Bea's letter, in turn, had brought to mind a philosophical crisis I'd passed through myself when I was a teenager back in 60s, in Kentucky, driving a car for the first time. How I loved sailing through Kentucky's hot, silky summer nights, the windows down, the radio blaring, the headlights starkly illuminating tall fescue grass along country roads billowing in and out around the car's accompanying air-bubble.

But, the next morning, look at the windshield, all the splattered bugs. At that time I was deciding to be a vegetarian and was much impressed with Mahatma Gandhi's ideas on the beauty and sacredness of other creatures' lives. In that heightened state of sensitivity to other lives, how could I justify killing so many night-moths just to indulge my driving through the Kentucky night? For a while I quit driving altogether.

It took me a while to accept that, since I also was an animal, I had certain rights, and one of those rights certainly was mobility. I did quit discretionary driving, but also I went back to driving when I needed to.

Last Sunday morning I was thinking about all that, but also I was remembering what I'd just heard on internet radio (I'm a paid-up member of National Public Radio) where a guy promoting a traditional community's rapid gentrification had said, "We're a capitalist society and that means that if you have money you're allowed to do with it whatever you want."

Last Sunday's rain walk, then, turned out to be an exercise in making sense of a world where from moment to moment we must deal with extreme opinions.
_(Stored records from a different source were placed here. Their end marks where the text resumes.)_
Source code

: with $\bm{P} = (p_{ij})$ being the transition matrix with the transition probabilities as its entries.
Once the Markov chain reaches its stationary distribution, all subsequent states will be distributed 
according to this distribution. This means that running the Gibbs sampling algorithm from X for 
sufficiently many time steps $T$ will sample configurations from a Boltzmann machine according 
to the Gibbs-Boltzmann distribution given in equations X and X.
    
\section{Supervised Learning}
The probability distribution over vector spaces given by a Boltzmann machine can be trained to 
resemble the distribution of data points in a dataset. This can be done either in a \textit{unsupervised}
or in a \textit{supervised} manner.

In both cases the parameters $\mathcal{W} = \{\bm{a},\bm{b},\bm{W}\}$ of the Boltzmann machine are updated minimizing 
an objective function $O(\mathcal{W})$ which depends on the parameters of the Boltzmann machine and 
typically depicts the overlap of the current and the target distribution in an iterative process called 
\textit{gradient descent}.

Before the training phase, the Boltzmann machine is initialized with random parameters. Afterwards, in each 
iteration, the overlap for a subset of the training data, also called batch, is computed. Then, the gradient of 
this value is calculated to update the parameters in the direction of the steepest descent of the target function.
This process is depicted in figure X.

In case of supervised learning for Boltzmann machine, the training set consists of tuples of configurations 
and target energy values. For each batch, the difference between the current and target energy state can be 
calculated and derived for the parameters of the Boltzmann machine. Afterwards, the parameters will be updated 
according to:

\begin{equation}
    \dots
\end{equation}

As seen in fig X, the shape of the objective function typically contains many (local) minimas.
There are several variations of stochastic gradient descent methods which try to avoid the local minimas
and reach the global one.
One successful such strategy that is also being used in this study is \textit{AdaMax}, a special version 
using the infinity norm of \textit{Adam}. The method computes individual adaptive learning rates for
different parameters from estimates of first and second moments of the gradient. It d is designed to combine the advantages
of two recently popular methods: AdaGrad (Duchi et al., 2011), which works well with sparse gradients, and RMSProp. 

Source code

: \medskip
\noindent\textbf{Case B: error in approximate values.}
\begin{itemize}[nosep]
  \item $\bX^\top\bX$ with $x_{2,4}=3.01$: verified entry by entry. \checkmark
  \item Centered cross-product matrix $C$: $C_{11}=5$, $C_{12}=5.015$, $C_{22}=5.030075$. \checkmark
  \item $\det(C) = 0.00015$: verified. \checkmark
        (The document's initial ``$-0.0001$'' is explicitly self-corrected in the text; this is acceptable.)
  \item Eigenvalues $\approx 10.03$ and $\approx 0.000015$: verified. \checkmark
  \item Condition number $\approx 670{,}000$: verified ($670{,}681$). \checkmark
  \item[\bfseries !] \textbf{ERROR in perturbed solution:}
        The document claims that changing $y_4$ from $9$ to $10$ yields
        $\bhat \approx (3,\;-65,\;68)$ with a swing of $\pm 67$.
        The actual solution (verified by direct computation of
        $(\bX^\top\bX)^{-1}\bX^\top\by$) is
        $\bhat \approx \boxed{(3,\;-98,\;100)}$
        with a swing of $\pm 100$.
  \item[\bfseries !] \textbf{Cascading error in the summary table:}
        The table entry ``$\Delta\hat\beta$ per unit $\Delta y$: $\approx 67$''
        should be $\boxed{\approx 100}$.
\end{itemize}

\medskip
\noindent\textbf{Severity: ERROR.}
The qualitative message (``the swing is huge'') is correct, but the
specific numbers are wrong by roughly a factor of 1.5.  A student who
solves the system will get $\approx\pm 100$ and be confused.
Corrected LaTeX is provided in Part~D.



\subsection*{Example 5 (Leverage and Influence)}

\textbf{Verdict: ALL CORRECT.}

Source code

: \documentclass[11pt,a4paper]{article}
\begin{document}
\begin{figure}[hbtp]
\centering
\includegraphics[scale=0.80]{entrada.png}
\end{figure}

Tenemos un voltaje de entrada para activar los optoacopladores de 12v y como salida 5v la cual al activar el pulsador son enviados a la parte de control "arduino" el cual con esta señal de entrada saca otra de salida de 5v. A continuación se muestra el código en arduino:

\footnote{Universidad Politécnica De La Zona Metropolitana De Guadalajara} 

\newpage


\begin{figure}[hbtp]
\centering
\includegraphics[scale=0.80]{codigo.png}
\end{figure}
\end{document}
Thinking about Bea's letter and what the guy on the radio said obliged me to remember that there's always a Middle Path. There's a Middle Path between killing any creature that gets in your way, and perpetually wearing a mask to save tiny insects from being inhaled and killed -- a practice I've witnessed in a Jain community in New Delhi, India.

To my mind, the day after day, year after year struggle to develop your own insights and then calibrate your behavior to those insights is the most meaningful task any person ever undertakes. And if, beyond that, you can make out a Middle Path coursing through your understandings, and you try to follow it, that's beautiful. Facebook Icon.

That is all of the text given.